What the exercise asks>
From the line that contains "as [SoundCategory] [SoundName]" through the line that contains "SoundName | 出典 |", output every line of the listing below exactly and leave out all the rest.

=== Begin Enclosure ===

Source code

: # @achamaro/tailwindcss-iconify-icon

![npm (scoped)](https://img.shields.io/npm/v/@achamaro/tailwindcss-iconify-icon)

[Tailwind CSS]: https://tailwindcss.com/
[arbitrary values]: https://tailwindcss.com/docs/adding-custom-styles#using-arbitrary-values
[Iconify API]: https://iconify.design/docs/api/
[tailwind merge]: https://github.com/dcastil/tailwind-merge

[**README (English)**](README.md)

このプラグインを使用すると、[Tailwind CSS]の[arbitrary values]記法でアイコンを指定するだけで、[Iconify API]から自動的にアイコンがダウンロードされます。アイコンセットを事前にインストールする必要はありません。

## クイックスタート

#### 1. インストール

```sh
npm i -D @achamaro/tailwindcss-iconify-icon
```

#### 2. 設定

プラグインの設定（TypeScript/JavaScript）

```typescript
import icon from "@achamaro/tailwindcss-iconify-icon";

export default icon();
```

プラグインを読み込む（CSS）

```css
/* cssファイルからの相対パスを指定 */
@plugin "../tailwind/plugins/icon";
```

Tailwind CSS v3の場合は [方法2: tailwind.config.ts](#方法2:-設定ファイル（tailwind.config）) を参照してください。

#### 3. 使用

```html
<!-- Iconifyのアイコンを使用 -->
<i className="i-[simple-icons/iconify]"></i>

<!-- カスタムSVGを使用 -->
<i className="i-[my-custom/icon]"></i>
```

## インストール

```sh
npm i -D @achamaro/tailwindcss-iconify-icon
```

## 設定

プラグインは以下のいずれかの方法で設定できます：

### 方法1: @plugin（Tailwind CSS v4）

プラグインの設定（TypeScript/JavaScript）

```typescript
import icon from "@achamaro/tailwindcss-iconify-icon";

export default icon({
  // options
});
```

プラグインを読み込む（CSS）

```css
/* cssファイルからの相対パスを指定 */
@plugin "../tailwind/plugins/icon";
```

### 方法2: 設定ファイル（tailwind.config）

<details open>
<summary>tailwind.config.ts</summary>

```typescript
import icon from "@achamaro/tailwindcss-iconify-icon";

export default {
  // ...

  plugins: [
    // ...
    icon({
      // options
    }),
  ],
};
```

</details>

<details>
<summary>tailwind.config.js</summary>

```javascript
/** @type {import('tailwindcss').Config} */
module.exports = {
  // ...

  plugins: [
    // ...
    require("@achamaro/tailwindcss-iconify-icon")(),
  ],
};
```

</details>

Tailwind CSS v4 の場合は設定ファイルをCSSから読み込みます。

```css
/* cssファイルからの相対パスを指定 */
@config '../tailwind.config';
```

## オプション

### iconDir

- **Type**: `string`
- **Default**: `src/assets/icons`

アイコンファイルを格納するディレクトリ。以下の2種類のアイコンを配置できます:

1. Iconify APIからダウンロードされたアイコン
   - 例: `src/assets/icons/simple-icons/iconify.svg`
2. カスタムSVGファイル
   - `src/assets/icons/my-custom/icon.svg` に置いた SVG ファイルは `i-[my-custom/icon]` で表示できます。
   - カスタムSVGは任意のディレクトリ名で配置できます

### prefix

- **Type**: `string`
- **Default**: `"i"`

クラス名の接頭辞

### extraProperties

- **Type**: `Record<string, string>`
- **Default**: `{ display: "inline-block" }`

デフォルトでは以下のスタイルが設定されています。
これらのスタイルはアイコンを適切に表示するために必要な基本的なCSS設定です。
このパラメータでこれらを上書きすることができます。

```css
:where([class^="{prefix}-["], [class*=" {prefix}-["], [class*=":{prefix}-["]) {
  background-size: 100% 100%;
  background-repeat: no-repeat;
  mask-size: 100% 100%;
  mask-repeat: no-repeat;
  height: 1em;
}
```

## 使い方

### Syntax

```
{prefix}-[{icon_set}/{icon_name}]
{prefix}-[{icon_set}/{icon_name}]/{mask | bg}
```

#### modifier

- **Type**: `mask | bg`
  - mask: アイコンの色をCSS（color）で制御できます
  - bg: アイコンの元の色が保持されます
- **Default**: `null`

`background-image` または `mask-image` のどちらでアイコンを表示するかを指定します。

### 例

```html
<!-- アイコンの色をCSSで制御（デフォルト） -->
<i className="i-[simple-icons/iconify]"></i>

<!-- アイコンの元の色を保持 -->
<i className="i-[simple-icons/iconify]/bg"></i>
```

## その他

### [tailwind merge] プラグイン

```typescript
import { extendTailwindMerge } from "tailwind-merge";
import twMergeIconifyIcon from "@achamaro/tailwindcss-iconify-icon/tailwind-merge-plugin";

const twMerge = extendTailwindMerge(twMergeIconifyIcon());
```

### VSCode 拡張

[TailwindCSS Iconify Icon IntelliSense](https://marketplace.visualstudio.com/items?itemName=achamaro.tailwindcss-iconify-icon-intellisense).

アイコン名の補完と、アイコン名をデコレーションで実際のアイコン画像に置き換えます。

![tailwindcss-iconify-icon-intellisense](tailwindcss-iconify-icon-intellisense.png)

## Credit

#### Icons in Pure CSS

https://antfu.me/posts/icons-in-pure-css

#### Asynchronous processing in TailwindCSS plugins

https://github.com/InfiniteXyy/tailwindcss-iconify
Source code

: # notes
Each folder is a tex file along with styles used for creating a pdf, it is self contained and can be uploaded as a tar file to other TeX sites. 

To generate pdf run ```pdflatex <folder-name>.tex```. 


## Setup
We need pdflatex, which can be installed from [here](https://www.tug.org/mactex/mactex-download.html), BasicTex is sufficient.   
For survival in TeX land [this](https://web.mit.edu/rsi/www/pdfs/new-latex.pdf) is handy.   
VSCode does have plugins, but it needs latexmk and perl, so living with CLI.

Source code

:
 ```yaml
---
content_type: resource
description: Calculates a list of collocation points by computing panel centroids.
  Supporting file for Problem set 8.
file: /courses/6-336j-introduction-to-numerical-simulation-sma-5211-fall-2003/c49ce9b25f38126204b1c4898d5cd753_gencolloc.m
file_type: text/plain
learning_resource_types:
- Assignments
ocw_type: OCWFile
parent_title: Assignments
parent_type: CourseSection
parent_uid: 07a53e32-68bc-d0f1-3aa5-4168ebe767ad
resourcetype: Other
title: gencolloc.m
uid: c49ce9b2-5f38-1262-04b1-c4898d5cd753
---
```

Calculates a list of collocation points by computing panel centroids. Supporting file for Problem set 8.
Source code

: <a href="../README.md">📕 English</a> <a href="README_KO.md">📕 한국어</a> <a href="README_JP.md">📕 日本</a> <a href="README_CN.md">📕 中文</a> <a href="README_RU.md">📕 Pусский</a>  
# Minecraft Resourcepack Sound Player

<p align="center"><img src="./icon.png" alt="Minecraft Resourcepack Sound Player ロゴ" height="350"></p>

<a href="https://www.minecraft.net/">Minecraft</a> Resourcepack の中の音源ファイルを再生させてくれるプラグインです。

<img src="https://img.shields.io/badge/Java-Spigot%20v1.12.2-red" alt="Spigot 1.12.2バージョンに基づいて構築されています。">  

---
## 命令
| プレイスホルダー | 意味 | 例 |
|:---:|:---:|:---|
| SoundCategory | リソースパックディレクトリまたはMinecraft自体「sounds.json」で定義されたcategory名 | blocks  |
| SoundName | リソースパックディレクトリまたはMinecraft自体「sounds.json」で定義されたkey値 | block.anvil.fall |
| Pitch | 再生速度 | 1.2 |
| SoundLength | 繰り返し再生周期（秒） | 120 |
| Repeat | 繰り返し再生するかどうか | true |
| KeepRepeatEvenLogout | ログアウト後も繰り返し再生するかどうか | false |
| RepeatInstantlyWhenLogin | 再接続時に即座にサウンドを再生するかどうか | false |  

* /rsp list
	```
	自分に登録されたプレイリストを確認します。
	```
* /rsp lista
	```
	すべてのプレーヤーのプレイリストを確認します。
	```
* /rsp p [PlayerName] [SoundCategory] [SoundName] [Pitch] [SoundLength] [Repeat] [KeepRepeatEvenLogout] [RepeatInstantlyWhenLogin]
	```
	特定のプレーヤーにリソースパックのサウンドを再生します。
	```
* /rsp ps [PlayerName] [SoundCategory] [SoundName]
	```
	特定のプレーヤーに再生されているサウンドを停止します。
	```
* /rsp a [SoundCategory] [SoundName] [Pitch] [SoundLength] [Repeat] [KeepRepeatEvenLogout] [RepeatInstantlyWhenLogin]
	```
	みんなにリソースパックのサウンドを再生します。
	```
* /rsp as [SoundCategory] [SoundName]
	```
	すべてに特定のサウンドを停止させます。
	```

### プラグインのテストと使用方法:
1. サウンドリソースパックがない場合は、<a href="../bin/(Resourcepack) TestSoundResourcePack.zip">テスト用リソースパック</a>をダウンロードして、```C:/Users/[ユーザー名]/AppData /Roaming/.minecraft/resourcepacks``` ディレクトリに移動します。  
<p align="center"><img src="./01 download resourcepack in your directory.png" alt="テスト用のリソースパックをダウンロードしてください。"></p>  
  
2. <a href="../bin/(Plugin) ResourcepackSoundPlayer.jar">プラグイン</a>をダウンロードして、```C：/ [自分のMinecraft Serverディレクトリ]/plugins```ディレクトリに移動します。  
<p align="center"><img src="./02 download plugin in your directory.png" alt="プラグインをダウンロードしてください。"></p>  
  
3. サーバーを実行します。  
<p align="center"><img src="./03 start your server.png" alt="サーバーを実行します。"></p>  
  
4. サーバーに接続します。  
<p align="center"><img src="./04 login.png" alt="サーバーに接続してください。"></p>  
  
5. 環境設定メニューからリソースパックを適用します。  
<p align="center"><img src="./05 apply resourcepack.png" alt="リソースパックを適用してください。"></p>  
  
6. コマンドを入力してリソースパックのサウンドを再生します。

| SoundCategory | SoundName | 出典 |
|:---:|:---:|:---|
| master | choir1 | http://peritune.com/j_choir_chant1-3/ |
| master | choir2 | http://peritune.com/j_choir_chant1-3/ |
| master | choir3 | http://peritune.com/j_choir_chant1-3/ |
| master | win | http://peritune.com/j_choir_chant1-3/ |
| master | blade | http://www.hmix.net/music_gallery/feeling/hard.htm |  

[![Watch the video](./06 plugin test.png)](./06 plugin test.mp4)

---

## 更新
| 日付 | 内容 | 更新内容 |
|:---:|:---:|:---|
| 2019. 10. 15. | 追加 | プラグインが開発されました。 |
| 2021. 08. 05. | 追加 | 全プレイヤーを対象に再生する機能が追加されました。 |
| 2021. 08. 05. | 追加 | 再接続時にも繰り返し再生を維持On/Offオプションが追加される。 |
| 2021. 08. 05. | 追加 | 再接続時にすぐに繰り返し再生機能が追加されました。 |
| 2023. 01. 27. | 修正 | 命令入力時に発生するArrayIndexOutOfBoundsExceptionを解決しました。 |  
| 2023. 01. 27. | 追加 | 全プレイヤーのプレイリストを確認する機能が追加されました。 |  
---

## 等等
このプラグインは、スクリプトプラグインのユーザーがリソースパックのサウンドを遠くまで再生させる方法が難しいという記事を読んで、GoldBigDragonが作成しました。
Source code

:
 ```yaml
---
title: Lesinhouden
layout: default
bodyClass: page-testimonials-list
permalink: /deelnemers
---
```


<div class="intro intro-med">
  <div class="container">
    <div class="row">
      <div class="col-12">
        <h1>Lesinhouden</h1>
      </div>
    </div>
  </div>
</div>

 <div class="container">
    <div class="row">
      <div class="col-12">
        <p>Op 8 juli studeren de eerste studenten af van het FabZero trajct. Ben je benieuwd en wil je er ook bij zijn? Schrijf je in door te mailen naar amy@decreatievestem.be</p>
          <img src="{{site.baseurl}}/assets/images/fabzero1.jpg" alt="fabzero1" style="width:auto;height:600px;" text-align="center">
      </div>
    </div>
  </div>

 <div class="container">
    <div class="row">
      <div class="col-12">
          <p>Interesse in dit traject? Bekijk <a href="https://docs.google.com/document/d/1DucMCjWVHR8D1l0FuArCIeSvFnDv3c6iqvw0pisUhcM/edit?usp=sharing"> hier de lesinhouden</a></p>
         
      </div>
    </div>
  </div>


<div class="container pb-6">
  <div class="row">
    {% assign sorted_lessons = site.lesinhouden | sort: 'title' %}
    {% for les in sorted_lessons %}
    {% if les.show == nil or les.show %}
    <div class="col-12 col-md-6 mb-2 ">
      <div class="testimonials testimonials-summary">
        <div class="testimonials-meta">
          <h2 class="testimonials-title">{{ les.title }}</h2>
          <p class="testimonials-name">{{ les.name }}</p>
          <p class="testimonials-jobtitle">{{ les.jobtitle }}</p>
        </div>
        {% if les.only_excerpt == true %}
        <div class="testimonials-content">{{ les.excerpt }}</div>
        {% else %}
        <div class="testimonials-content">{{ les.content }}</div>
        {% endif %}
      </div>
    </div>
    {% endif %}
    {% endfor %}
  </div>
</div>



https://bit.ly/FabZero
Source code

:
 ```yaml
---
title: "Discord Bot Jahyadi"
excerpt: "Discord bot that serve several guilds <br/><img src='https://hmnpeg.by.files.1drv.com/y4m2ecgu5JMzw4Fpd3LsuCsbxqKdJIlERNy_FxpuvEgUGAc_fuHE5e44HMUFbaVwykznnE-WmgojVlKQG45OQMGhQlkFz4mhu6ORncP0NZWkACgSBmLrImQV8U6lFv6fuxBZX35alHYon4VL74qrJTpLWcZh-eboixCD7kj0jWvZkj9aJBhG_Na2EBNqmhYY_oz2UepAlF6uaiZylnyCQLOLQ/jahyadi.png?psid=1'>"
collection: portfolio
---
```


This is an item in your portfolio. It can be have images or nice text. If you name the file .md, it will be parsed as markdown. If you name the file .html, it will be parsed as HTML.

=== End Enclosure ===

Response>
* /rsp as [SoundCategory] [SoundName]
	```
	すべてに特定のサウンドを停止させます。
	```

### プラグインのテストと使用方法:
1. サウンドリソースパックがない場合は、<a href="../bin/(Resourcepack) TestSoundResourcePack.zip">テスト用リソースパック</a>をダウンロードして、```C:/Users/[ユーザー名]/AppData /Roaming/.minecraft/resourcepacks``` ディレクトリに移動します。  
<p align="center"><img src="./01 download resourcepack in your directory.png" alt="テスト用のリソースパックをダウンロードしてください。"></p>  
  
2. <a href="../bin/(Plugin) ResourcepackSoundPlayer.jar">プラグイン</a>をダウンロードして、```C：/ [自分のMinecraft Serverディレクトリ]/plugins```ディレクトリに移動します。  
<p align="center"><img src="./02 download plugin in your directory.png" alt="プラグインをダウンロードしてください。"></p>  
  
3. サーバーを実行します。  
<p align="center"><img src="./03 start your server.png" alt="サーバーを実行します。"></p>  
  
4. サーバーに接続します。  
<p align="center"><img src="./04 login.png" alt="サーバーに接続してください。"></p>  
  
5. 環境設定メニューからリソースパックを適用します。  
<p align="center"><img src="./05 apply resourcepack.png" alt="リソースパックを適用してください。"></p>  
  
6. コマンドを入力してリソースパックのサウンドを再生します。

| SoundCategory | SoundName | 出典 |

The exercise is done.